After a decade of drift and decline, the city that was safe and once worked for everyone is slipping further into disorder. Streets feel less safe. Parks are no longer a place where kids can play freely or citizens can enjoy a peaceful day under a tree. Needles, break-ins, random violence, car theft, illegal protests and petty crime have now become part of Toronto’s daily reality.
In 2024, Toronto recorded 86 homicides, up from 73 the year before, and 461 shooting incidents, a staggering 33% increase. The TTC has seen violent attacks on riders, shelters spilling into parks, and 911 response times grow longer each month.
Toronto’s decade of decline lays bare a broken city that focuses on studies more than action, with no results.
Toronto must once again become the safest large city in Canada.
In the next election, ABC Toronto will support candidates for council and mayor who promise to restore safety and confidence on our streets by investing in law enforcement and putting Visible Police Where They Matter Most:
- Dedicated TTC patrol units during rush hours and during major events at major transfer hubs including, Union, Bloor–Yonge, Finch, Eglinton, Kennedy, Kipling, and St. George as well as rotating patrols in known problem areas and routes.
- Increased foot patrols in high-traffic public areas such as around Union Stations, Yonge–Dundas, Queen & Spadina, Harbourfront, the Danforth, Parkdale.
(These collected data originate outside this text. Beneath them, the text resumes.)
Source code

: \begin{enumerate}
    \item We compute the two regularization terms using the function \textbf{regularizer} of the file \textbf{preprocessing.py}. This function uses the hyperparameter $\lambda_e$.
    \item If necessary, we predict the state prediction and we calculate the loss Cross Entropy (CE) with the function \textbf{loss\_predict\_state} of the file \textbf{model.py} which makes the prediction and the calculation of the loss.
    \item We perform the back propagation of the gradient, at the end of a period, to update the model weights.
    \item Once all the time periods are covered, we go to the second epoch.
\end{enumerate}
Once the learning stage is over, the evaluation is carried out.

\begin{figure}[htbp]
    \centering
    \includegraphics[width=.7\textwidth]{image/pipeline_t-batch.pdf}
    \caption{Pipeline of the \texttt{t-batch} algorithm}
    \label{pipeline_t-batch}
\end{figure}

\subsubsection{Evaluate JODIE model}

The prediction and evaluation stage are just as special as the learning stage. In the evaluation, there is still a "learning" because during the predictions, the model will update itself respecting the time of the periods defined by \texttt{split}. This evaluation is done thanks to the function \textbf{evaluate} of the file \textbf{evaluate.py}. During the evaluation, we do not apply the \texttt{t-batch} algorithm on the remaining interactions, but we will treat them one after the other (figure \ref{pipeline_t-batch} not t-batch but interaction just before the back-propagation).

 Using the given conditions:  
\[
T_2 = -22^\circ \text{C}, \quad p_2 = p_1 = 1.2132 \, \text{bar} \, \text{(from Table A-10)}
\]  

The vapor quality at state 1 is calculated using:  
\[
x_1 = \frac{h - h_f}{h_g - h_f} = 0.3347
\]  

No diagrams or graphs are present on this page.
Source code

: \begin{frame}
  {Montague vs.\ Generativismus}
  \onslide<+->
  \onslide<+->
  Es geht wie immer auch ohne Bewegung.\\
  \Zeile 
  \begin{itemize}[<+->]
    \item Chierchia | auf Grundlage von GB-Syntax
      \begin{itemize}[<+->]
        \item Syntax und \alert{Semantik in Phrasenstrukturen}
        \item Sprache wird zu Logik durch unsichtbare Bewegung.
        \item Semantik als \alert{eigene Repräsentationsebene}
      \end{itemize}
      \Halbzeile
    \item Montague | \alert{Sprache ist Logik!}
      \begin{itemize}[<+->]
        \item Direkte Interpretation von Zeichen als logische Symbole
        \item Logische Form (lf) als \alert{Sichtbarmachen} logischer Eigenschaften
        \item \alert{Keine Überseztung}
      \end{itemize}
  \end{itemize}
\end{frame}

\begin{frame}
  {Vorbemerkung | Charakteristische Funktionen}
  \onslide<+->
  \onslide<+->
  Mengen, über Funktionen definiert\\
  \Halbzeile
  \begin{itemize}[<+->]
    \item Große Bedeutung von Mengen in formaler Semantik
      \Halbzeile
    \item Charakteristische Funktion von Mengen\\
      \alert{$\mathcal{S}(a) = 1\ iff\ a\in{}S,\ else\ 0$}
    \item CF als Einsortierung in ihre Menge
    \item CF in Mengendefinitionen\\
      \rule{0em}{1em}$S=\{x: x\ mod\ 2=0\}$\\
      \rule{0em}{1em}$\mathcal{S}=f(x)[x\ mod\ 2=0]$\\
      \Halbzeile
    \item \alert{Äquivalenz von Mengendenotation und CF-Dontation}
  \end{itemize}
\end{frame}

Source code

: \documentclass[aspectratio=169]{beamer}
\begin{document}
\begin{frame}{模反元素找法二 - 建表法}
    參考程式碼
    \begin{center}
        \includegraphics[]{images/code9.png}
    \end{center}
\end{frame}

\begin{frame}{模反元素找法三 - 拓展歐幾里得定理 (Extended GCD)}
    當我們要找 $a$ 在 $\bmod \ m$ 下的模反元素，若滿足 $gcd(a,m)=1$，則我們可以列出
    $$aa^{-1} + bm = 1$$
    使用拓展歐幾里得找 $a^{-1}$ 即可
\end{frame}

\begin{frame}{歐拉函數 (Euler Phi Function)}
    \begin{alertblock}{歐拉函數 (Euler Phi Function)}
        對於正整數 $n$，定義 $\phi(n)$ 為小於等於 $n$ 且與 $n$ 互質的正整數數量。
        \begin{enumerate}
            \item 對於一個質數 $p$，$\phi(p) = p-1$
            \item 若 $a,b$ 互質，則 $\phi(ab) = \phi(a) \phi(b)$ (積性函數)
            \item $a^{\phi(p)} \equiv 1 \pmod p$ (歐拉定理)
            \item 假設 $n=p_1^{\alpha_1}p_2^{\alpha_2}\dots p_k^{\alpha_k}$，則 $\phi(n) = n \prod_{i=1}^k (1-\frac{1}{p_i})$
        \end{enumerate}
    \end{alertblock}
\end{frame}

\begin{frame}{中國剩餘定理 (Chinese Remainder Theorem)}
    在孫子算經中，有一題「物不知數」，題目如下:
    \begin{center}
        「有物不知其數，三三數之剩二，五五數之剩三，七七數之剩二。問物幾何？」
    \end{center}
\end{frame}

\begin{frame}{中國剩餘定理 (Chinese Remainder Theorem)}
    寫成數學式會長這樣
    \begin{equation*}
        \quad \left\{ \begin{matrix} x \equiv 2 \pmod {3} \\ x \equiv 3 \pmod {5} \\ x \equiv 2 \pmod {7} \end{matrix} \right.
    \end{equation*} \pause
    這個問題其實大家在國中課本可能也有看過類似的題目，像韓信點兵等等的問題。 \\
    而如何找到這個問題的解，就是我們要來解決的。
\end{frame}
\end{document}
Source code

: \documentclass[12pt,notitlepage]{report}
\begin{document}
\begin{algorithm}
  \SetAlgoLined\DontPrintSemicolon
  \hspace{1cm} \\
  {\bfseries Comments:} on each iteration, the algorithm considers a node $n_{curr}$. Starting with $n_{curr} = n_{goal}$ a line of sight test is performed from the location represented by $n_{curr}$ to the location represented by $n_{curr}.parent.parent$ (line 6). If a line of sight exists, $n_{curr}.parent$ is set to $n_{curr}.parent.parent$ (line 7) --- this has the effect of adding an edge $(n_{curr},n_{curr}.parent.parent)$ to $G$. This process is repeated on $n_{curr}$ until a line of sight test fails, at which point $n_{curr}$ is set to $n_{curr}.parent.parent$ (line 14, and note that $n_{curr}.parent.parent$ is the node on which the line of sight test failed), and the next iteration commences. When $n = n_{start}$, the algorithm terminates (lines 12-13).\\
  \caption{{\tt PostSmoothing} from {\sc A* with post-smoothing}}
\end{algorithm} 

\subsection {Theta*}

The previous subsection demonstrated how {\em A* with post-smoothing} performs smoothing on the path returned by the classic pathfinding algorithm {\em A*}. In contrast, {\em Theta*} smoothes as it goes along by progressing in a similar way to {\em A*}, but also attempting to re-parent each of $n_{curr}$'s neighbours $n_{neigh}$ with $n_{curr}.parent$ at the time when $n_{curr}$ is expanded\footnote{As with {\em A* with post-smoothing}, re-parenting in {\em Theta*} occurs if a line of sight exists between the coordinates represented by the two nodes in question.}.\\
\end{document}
- Smarter traffic officer deployment at major congestion points. A new major investment needs to be made into traffic wardens and that they be deployed in a smarter and more timely way during rush hour and major events to get the City moving.
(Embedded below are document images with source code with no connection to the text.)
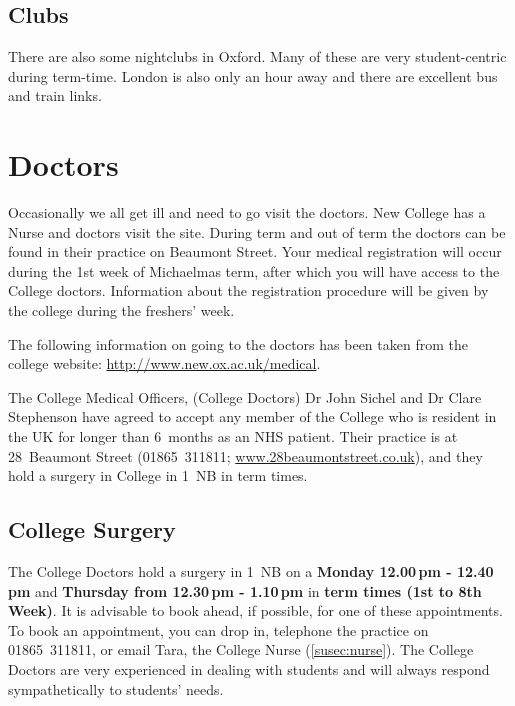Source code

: \subsection{Clubs}
There are also some nightclubs in Oxford. Many of these are very student-centric during term-time. London is also only an hour away and there are excellent bus and train links.
\section{Doctors}
Occasionally we all get ill and need to go visit the doctors. New College has a Nurse and doctors visit the site. During term and out of term the doctors can be found in their practice on Beaumont Street. Your medical registration will occur during the 1st week of Michaelmas term, after which you will have access to the College doctors. Information about the registration procedure will be given by the college during the freshers’ week. 

The following information on going to the doctors has been taken from the
college website: \mbox{\url{http://www.new.ox.ac.uk/medical}}.

The College Medical Officers, (College Doctors) Dr John Sichel and Dr Clare
Stephenson have agreed to accept any member of the College who is resident in
the UK for longer than 6~months as an NHS patient. Their practice is at 28~Beaumont Street (01865~311811; \url{www.28beaumontstreet.co.uk}), and they hold
a surgery in College in 1~NB in term times.
\subsection{College Surgery}
The College Doctors hold a surgery in 1~NB on a {\textbf{Monday 12.00\,pm - 12.40\,pm}}
and {\textbf{Thursday from 12.30\,pm - 1.10\,pm}} in {\textbf{term times (1st to 8th
Week)}}. It is advisable to book ahead, if possible, for one of these
appointments. To book an appointment, you can drop in, telephone the practice on 01865~311811, or email
Tara, the College Nurse (\ref{susec:nurse}).
The College Doctors are very experienced in dealing with students and will always respond sympathetically to students' needs.
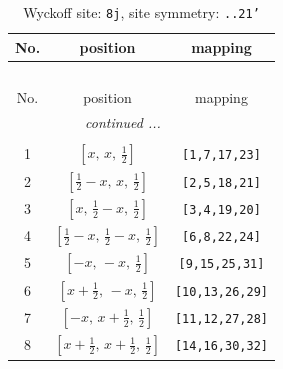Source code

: \documentclass[fleqn,8pt]{jsarticle}
\begin{document}
\begin{longtable}{ccc}
\caption{Wyckoff site: {\tt 8j}, site symmetry: {\tt ..21'}}
 \\
 \hline \hline
No. & position & mapping \\ \hline \endfirsthead

\multicolumn{2}{l}{\tablename\ \thetable{}} \\
 \hline \hline
No. & position & mapping \\ \hline \endhead

 \hline \hline
\multicolumn{2}{r}{\footnotesize\it continued ...} \\ \endfoot

 \hline \hline
\multicolumn{2}{r}{} \\ \endlastfoot

1 & $\left[ x,\, x,\, \frac{1}{2} \right]$ & {\tt [1,7,17,23]} \\ \hline
2 & $\left[ \frac{1}{2} - x,\, x,\, \frac{1}{2} \right]$ & {\tt [2,5,18,21]} \\ \hline
3 & $\left[ x,\, \frac{1}{2} - x,\, \frac{1}{2} \right]$ & {\tt [3,4,19,20]} \\ \hline
4 & $\left[ \frac{1}{2} - x,\, \frac{1}{2} - x,\, \frac{1}{2} \right]$ & {\tt [6,8,22,24]} \\ \hline
5 & $\left[ - x,\, - x,\, \frac{1}{2} \right]$ & {\tt [9,15,25,31]} \\ \hline
6 & $\left[ x + \frac{1}{2},\, - x,\, \frac{1}{2} \right]$ & {\tt [10,13,26,29]} \\ \hline
7 & $\left[ - x,\, x + \frac{1}{2},\, \frac{1}{2} \right]$ & {\tt [11,12,27,28]} \\ \hline
8 & $\left[ x + \frac{1}{2},\, x + \frac{1}{2},\, \frac{1}{2} \right]$ & {\tt [14,16,30,32]} \\
\end{longtable}
\renewcommand{\arraystretch}{1.2}
\end{document}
- Expanded park patrol units to keep community spaces safe. Parks are the backyards for those who don’t have them. Torontonians deserve safe and clean parks that have expanded patrols to lessen petty crime, reduce encampments, and to protect monuments, facilities and nature.
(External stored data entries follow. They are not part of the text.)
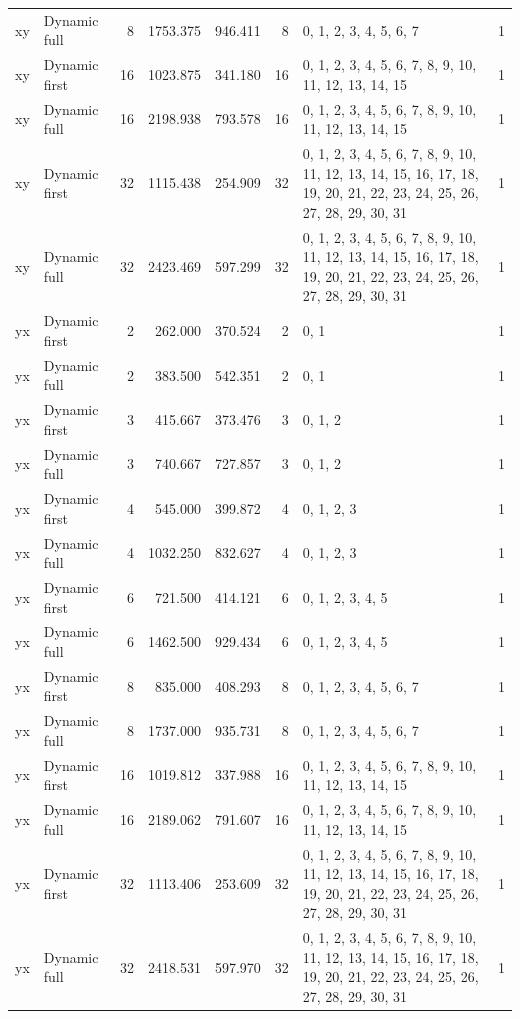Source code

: \documentclass[10pt,a4paper]{article}
\begin{document}
\begin{longtable}{@{}p{23mm}p{29mm}rrrrp{36mm}r@{}}
xy & Dynamic full & 8 & 1753.375 & 946.411 & 8 & 0, 1, 2, 3, 4, 5, 6, 7 & 1 \\
xy & Dynamic first & 16 & 1023.875 & 341.180 & 16 & 0, 1, 2, 3, 4, 5, 6, 7, 8, 9, 10, 11, 12, 13, 14, 15 & 1 \\
xy & Dynamic full & 16 & 2198.938 & 793.578 & 16 & 0, 1, 2, 3, 4, 5, 6, 7, 8, 9, 10, 11, 12, 13, 14, 15 & 1 \\
xy & Dynamic first & 32 & 1115.438 & 254.909 & 32 & 0, 1, 2, 3, 4, 5, 6, 7, 8, 9, 10, 11, 12, 13, 14, 15, 16, 17, 18, 19, 20, 21, 22, 23, 24, 25, 26, 27, 28, 29, 30, 31 & 1 \\
xy & Dynamic full & 32 & 2423.469 & 597.299 & 32 & 0, 1, 2, 3, 4, 5, 6, 7, 8, 9, 10, 11, 12, 13, 14, 15, 16, 17, 18, 19, 20, 21, 22, 23, 24, 25, 26, 27, 28, 29, 30, 31 & 1 \\
yx & Dynamic first & 2 & 262.000 & 370.524 & 2 & 0, 1 & 1 \\
yx & Dynamic full & 2 & 383.500 & 542.351 & 2 & 0, 1 & 1 \\
yx & Dynamic first & 3 & 415.667 & 373.476 & 3 & 0, 1, 2 & 1 \\
yx & Dynamic full & 3 & 740.667 & 727.857 & 3 & 0, 1, 2 & 1 \\
yx & Dynamic first & 4 & 545.000 & 399.872 & 4 & 0, 1, 2, 3 & 1 \\
yx & Dynamic full & 4 & 1032.250 & 832.627 & 4 & 0, 1, 2, 3 & 1 \\
yx & Dynamic first & 6 & 721.500 & 414.121 & 6 & 0, 1, 2, 3, 4, 5 & 1 \\
yx & Dynamic full & 6 & 1462.500 & 929.434 & 6 & 0, 1, 2, 3, 4, 5 & 1 \\
yx & Dynamic first & 8 & 835.000 & 408.293 & 8 & 0, 1, 2, 3, 4, 5, 6, 7 & 1 \\
yx & Dynamic full & 8 & 1737.000 & 935.731 & 8 & 0, 1, 2, 3, 4, 5, 6, 7 & 1 \\
yx & Dynamic first & 16 & 1019.812 & 337.988 & 16 & 0, 1, 2, 3, 4, 5, 6, 7, 8, 9, 10, 11, 12, 13, 14, 15 & 1 \\
yx & Dynamic full & 16 & 2189.062 & 791.607 & 16 & 0, 1, 2, 3, 4, 5, 6, 7, 8, 9, 10, 11, 12, 13, 14, 15 & 1 \\
yx & Dynamic first & 32 & 1113.406 & 253.609 & 32 & 0, 1, 2, 3, 4, 5, 6, 7, 8, 9, 10, 11, 12, 13, 14, 15, 16, 17, 18, 19, 20, 21, 22, 23, 24, 25, 26, 27, 28, 29, 30, 31 & 1 \\
yx & Dynamic full & 32 & 2418.531 & 597.970 & 32 & 0, 1, 2, 3, 4, 5, 6, 7, 8, 9, 10, 11, 12, 13, 14, 15, 16, 17, 18, 19, 20, 21, 22, 23, 24, 25, 26, 27, 28, 29, 30, 31 & 1 \\
\end{longtable}\normalsize\setlength{\tabcolsep}{6pt}
\clearpage
\end{document}
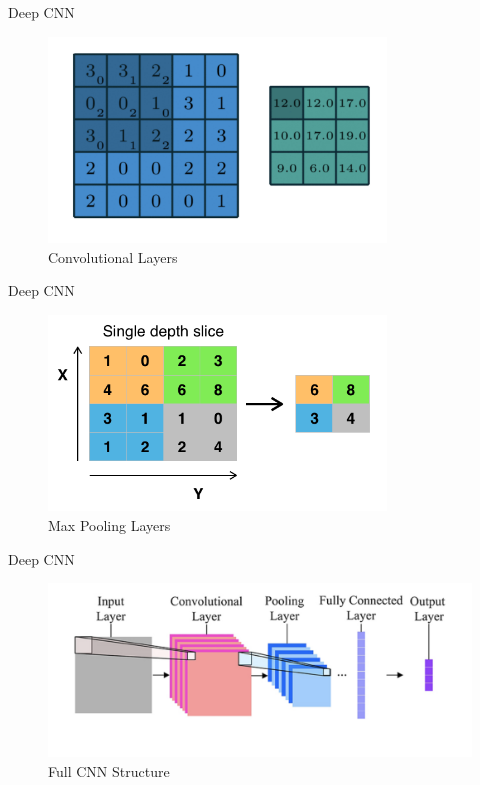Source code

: \begin{frame}{Deep CNN}
\begin{figure}
    \centering
    \includegraphics[width=0.8\textwidth]{img/convlayer2.png}
    \caption{Convolutional Layers}
\end{figure}
\end{frame}

\begin{frame}{Deep CNN}
\begin{figure}
    \centering
    \includegraphics[width=0.8\textwidth]{img/Max_pooling.png}
    \caption{Max Pooling Layers}
\end{figure}
\end{frame}

\begin{frame}{Deep CNN}
\begin{figure}
    \centering
    \includegraphics[width=1\textwidth]{img/cnn_structure.png}
    \caption{Full CNN Structure}
\end{figure}
\end{frame}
- Massive expansion of new police hires to staff these targeted patrols and to bolster the ranks of the main force to reduce response times. As a percentage of the population, Toronto police-to-citizen ratio is the lowest of any other major city in Canada. Toronto needs to lead the way and embark upon an aggressive recruiting campaign to build the ranks of the police and restore safety to the City of Toronto.
Visible policing deters crime, reassures residents, and restores order to our public spaces. A city that feels safe is a city that works.
Toronto can be safe again. It can be clean again. But it can’t happen with the same old leadership and the same old excuses.